(Excerpts from a dataset)
== Segment start ==

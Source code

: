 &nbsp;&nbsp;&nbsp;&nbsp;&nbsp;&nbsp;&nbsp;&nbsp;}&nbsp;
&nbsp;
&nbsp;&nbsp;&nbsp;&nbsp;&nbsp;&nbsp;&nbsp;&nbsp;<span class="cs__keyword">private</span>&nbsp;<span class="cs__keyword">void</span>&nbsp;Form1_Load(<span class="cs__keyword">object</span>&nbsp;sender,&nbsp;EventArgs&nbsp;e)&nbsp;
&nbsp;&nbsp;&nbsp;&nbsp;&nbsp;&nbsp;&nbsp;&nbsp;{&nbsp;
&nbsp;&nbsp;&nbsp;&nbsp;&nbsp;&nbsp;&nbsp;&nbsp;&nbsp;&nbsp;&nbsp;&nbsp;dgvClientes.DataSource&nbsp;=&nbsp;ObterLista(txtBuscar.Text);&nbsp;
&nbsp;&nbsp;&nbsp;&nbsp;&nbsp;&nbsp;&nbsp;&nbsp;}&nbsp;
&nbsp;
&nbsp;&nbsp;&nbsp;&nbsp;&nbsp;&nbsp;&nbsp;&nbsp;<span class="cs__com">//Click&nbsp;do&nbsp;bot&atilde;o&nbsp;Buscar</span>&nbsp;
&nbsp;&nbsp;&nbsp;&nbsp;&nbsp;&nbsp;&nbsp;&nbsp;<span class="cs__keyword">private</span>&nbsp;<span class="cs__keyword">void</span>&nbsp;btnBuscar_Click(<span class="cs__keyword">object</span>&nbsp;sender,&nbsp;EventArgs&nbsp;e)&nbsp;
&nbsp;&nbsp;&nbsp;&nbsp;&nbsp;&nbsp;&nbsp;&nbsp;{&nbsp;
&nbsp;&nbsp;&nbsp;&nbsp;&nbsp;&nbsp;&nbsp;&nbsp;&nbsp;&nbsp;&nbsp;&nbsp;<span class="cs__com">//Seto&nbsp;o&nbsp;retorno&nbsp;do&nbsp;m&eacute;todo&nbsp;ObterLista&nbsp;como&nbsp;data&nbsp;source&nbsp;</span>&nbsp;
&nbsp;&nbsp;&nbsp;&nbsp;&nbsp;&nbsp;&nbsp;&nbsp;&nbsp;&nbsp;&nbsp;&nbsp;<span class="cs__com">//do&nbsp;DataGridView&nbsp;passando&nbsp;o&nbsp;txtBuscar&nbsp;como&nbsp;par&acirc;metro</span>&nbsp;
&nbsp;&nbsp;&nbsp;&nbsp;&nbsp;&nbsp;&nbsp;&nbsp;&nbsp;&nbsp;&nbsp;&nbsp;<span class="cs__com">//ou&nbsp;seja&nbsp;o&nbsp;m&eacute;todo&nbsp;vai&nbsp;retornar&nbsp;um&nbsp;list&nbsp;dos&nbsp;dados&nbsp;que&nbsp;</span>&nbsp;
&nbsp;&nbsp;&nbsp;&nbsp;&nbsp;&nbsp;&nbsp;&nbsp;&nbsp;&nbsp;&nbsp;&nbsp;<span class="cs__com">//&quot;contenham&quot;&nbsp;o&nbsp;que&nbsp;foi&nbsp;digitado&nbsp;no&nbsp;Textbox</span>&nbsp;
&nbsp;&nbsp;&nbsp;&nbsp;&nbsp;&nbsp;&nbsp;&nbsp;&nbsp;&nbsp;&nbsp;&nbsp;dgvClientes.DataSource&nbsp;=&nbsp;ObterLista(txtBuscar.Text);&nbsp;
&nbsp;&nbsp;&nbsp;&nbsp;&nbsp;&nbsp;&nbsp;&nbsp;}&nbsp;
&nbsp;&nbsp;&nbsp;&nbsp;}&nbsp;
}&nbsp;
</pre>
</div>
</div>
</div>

== Segment end ==

TASK:
Which lines of the records above contain the word "span"? Copy each of them.

SOLUTION TO THE PROBLEM:
&nbsp;&nbsp;&nbsp;&nbsp;&nbsp;&nbsp;&nbsp;&nbsp;<span class="cs__keyword">private</span>&nbsp;<span class="cs__keyword">void</span>&nbsp;Form1_Load(<span class="cs__keyword">object</span>&nbsp;sender,&nbsp;EventArgs&nbsp;e)&nbsp;
&nbsp;&nbsp;&nbsp;&nbsp;&nbsp;&nbsp;&nbsp;&nbsp;<span class="cs__com">//Click&nbsp;do&nbsp;bot&atilde;o&nbsp;Buscar</span>&nbsp;
&nbsp;&nbsp;&nbsp;&nbsp;&nbsp;&nbsp;&nbsp;&nbsp;<span class="cs__keyword">private</span>&nbsp;<span class="cs__keyword">void</span>&nbsp;btnBuscar_Click(<span class="cs__keyword">object</span>&nbsp;sender,&nbsp;EventArgs&nbsp;e)&nbsp;
&nbsp;&nbsp;&nbsp;&nbsp;&nbsp;&nbsp;&nbsp;&nbsp;&nbsp;&nbsp;&nbsp;&nbsp;<span class="cs__com">//Seto&nbsp;o&nbsp;retorno&nbsp;do&nbsp;m&eacute;todo&nbsp;ObterLista&nbsp;como&nbsp;data&nbsp;source&nbsp;</span>&nbsp;
&nbsp;&nbsp;&nbsp;&nbsp;&nbsp;&nbsp;&nbsp;&nbsp;&nbsp;&nbsp;&nbsp;&nbsp;<span class="cs__com">//do&nbsp;DataGridView&nbsp;passando&nbsp;o&nbsp;txtBuscar&nbsp;como&nbsp;par&acirc;metro</span>&nbsp;
&nbsp;&nbsp;&nbsp;&nbsp;&nbsp;&nbsp;&nbsp;&nbsp;&nbsp;&nbsp;&nbsp;&nbsp;<span class="cs__com">//ou&nbsp;seja&nbsp;o&nbsp;m&eacute;todo&nbsp;vai&nbsp;retornar&nbsp;um&nbsp;list&nbsp;dos&nbsp;dados&nbsp;que&nbsp;</span>&nbsp;
&nbsp;&nbsp;&nbsp;&nbsp;&nbsp;&nbsp;&nbsp;&nbsp;&nbsp;&nbsp;&nbsp;&nbsp;<span class="cs__com">//&quot;contenham&quot;&nbsp;o&nbsp;que&nbsp;foi&nbsp;digitado&nbsp;no&nbsp;Textbox</span>&nbsp;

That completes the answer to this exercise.